The Office's Indian adaptation will be funnier than original, says producer; show to air as single 28-episode season
New Delhi: The Indian adaptation of The Office will bring alive characters which are quite unique to India. David Belshaw, International Scripted Producer - International Productions BBC Studios, feels the 'desi' version is turning out to be "brilliant and funnier".
Belshaw says stories have no boundaries, and they become better if told in a different country "through the lenses of a local writer with a local actor, a local director and producer".
The Office is set in a nondescript paper office company in a nondescript industrial town and features narcissistic, childish and egotistical middle manager David Brent and the psychological car wreck that is his life. BBC Worldwide India in partnership with Aditya Birla Group's Applause Entertainment is developing and producing Indian versions of iconic BBC formats, including The Office.
"I think the Indian version is going to be brilliant. It is going to be funnier and something that maybe people haven't seen before," Belshaw told IANS.
Belshaw got a first glimpse of how the show is getting a 'desi' twist during his visit to the country. The show first came into existence in 2001 by Ricky Gervais and Stephen Merchant, and ran just two seasons followed by a two-part Christmas special in 2003. It went on to win six BAFTAs and two Golden Globes.
According to Variety, The Office format was sold to NBC in 2005, which produced the popular Emmy and Golden Globe-winning US version starring Steve Carell as Michael Scott, running nine seasons from 2005 to 2013.

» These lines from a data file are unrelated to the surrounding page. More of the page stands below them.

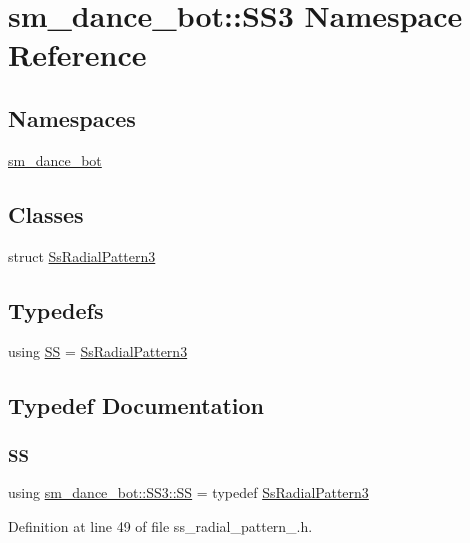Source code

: \hypertarget{namespacesm__dance__bot_1_1SS3}{}\section{sm\+\_\+dance\+\_\+bot\+:\+:S\+S3 Namespace Reference}
\label{namespacesm__dance__bot_1_1SS3}
\subsection*{Namespaces}
\begin{DoxyCompactItemize}
\item 
 \hyperlink{namespacesm__dance__bot_1_1SS3_1_1sm__dance__bot}{sm\+\_\+dance\+\_\+bot}
\end{DoxyCompactItemize}
\subsection*{Classes}
\begin{DoxyCompactItemize}
\item 
struct \hyperlink{structsm__dance__bot_1_1SS3_1_1SsRadialPattern3}{Ss\+Radial\+Pattern3}
\end{DoxyCompactItemize}
\subsection*{Typedefs}
\begin{DoxyCompactItemize}
\item 
using \hyperlink{namespacesm__dance__bot_1_1SS3_aba7ea37bc21bc69fc2c374bd831c7ab1}{SS} = \hyperlink{structsm__dance__bot_1_1SS3_1_1SsRadialPattern3}{Ss\+Radial\+Pattern3}
\end{DoxyCompactItemize}


\subsection{Typedef Documentation}
\mbox{\label{namespacesm__dance__bot_1_1SS3_aba7ea37bc21bc69fc2c374bd831c7ab1}} 
\subsubsection{\texorpdfstring{SS}{SS}}
{\footnotesize\ttfamily using \hyperlink{namespacesm__dance__bot_1_1SS3_aba7ea37bc21bc69fc2c374bd831c7ab1}{sm\+\_\+dance\+\_\+bot\+::\+S\+S3\+::\+SS} = typedef \hyperlink{structsm__dance__bot_1_1SS3_1_1SsRadialPattern3}{Ss\+Radial\+Pattern3}}



Definition at line 49 of file ss\+\_\+radial\+\_\+pattern\+\_.\+h.

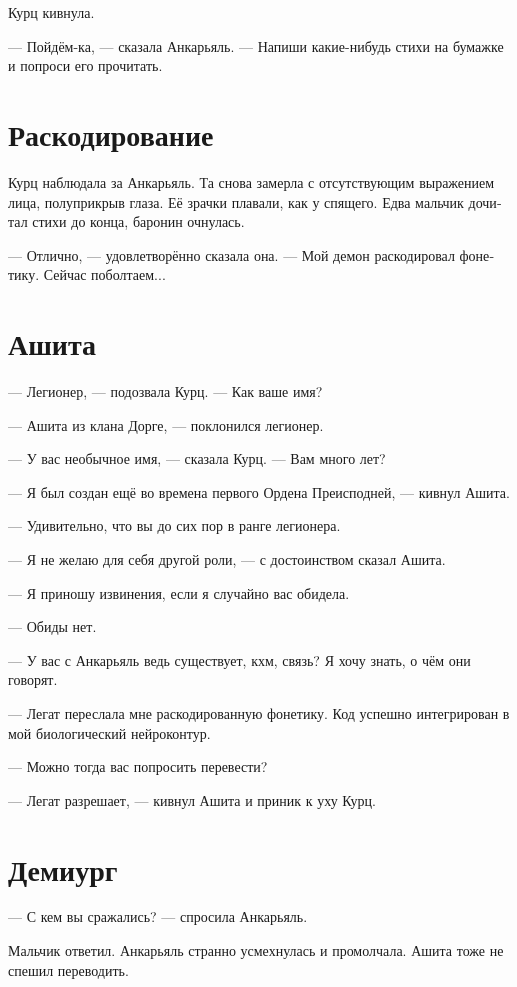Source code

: \documentclass[a4paper,10pt,fleqn]{book}\usepackage{polyglossia}\setdefaultlanguage[babelshorthands=true]{russian}\setotherlanguage{english}\defaultfontfeatures{Ligatures=TeX,Mapping=tex-text}\usepackage{xcolor}\newcommand{\ml}[3]{#2}
\begin{document}
Курц кивнула.

--- Пойдём-ка, --- сказала Анкарьяль.
--- Напиши какие-нибудь стихи на бумажке и попроси его прочитать.

\section{Раскодирование}

Курц наблюдала за Анкарьяль.
Та снова замерла с отсутствующим выражением лица, полуприкрыв глаза.
Её зрачки плавали, как у спящего.
Едва мальчик дочитал стихи до конца, баронин очнулась.

--- Отлично, --- удовлетворённо сказала она.
--- Мой демон раскодировал фонетику.
Сейчас поболтаем...

\section{Ашита}

--- Легионер, --- подозвала Курц.
--- Как ваше имя?

--- Ашита из клана Дорге, --- поклонился легионер.

--- У вас необычное имя, --- сказала Курц.
--- Вам много лет?

--- Я был создан ещё во времена первого Ордена Преисподней, --- кивнул Ашита.

--- Удивительно, что вы до сих пор в ранге легионера.

--- Я не желаю для себя другой роли, --- с достоинством сказал Ашита.

--- Я приношу извинения, если я случайно вас обидела.

--- Обиды нет.

--- У вас с Анкарьяль ведь существует, кхм, связь?
Я хочу знать, о чём они говорят.

--- Легат переслала мне раскодированную фонетику.
Код успешно интегрирован в мой биологический нейроконтур.

--- Можно тогда вас попросить перевести?

--- Легат разрешает, --- кивнул Ашита и приник к уху Курц.

\section{Демиург}

--- С кем вы сражались? --- спросила Анкарьяль.

Мальчик ответил.
Анкарьяль странно усмехнулась и промолчала.
Ашита тоже не спешил переводить.
\end{document}
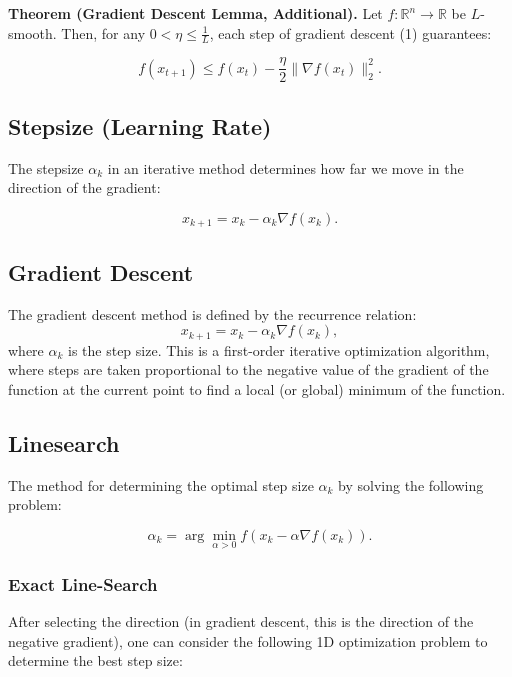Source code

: \documentclass[a4paper,12pt]{article}
\begin{document}
\textbf{Theorem (Gradient Descent Lemma, Additional).}  
Let \( f: \mathbb{R}^n \to \mathbb{R} \) be \( L \)-smooth.  
Then, for any \( 0 < \eta \leq \frac{1}{L} \), each step of gradient descent (1) guarantees:

\[
f(x_{t+1}) \leq f(x_t) - \frac{\eta}{2} \|\nabla f(x_t)\|_2^2.
\]


\subsection{Stepsize (Learning Rate)}  
The stepsize \( \alpha_k \) in an iterative method determines how far we move in the direction of the gradient:

\begin{equation}
    x_{k+1} = x_k - \alpha_k \nabla f(x_k).
\end{equation}

\subsection{Gradient Descent}  
The gradient descent method is defined by the recurrence relation:
\begin{equation}
    x_{k+1} = x_k - \alpha_k \nabla f(x_k),
\end{equation}
where \( \alpha_k \) is the step size. This is a first-order iterative optimization algorithm, where steps are taken proportional to the negative value of the gradient of the function at the current point to find a local (or global) minimum of the function.

\subsection{Linesearch}  
The method for determining the optimal step size \( \alpha_k \) by solving the following problem:

\begin{equation}
    \alpha_k = \arg\min_{\alpha > 0} f(x_k - \alpha \nabla f(x_k)).
\end{equation}

\subsubsection{Exact Line-Search}  
After selecting the direction (in gradient descent, this is the direction of the negative gradient), one can consider the following 1D optimization problem to determine the best step size:
\end{document}
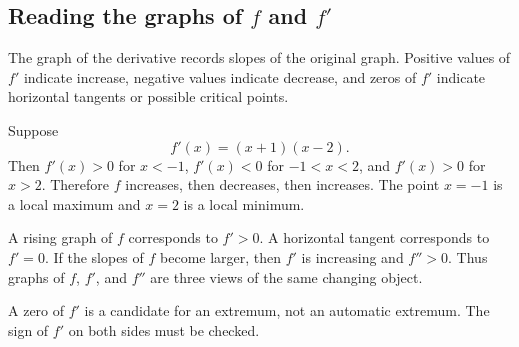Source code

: \subsection{Reading the graphs of \(f\) and \(f'\)}

The graph of the derivative records slopes of the original graph. Positive values of \(f'\) indicate increase, negative values indicate decrease, and zeros of \(f'\) indicate horizontal tangents or possible critical points.

\begin{examplebox}
Suppose
\[
f'(x)=(x+1)(x-2).
\]
Then \(f'(x)>0\) for \(x<-1\), \(f'(x)<0\) for \(-1<x<2\), and \(f'(x)>0\) for \(x>2\). Therefore \(f\) increases, then decreases, then increases. The point \(x=-1\) is a local maximum and \(x=2\) is a local minimum.
\end{examplebox}

\begin{interpretationbox}
A rising graph of \(f\) corresponds to \(f'>0\). A horizontal tangent corresponds to \(f'=0\). If the slopes of \(f\) become larger, then \(f'\) is increasing and \(f''>0\). Thus graphs of \(f\), \(f'\), and \(f''\) are three views of the same changing object.
\end{interpretationbox}

\begin{remarkbox}
A zero of \(f'\) is a candidate for an extremum, not an automatic extremum. The sign of \(f'\) on both sides must be checked.
\end{remarkbox}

The Indian version will adapt the first two seasons of the US version of The Office into a single 28-episode season. "In the Indian version, the Brent/Scott character becomes Jagdeep Chadha, the hapless boss of paper company Wilkins Chawla in an industrial park on the far outskirts of Faridabad, a satellite town of New Delhi," reported Variety. The 10-part Indian series will delve into several issues including the economic and class differences.
"The show will highlight various issues in a comic form and through the characters which are quite unique to this country. The central character in the Indian version will be very different and own the show in a completely different way. I think that's what makes this show brilliant," he added.
Belshaw, who is the International Scripted Producer for BBC Studios and spends his time working with producers and broadcasters across the world helping bring their stories to life, points out that the Indian adaptation of the television series has a very fresh vibe. "You can reinvent it and it feels really unique every time, it feels very specific and it feels like it is very, very fresh."
Belshaw, who has lent his creative vision to Luther, Moone Boy, Mistresses, Life on Mars, Misfits, Silent Witness, Silk and Doctor Foster, says BBC Studios is always looking forward to working in partnership with great people and partners. "We want to find new ways of telling our stories. This will be the 10th version of 'The Office'. Great stories are great stories no matter where they come from, but actually they are better stories when they are told through the lenses of a local writer with a local actor and a local director and producer," added Belshaw, who was previously the Vice President of Worldwide scripted content at Fremantlemedia and is a member of both BAFTA and the Royal Television Society.
There is only one motto behind all the collaborations. "We want to give the creative people a chance to be creative with our stories and they become more relevant and richer because of it."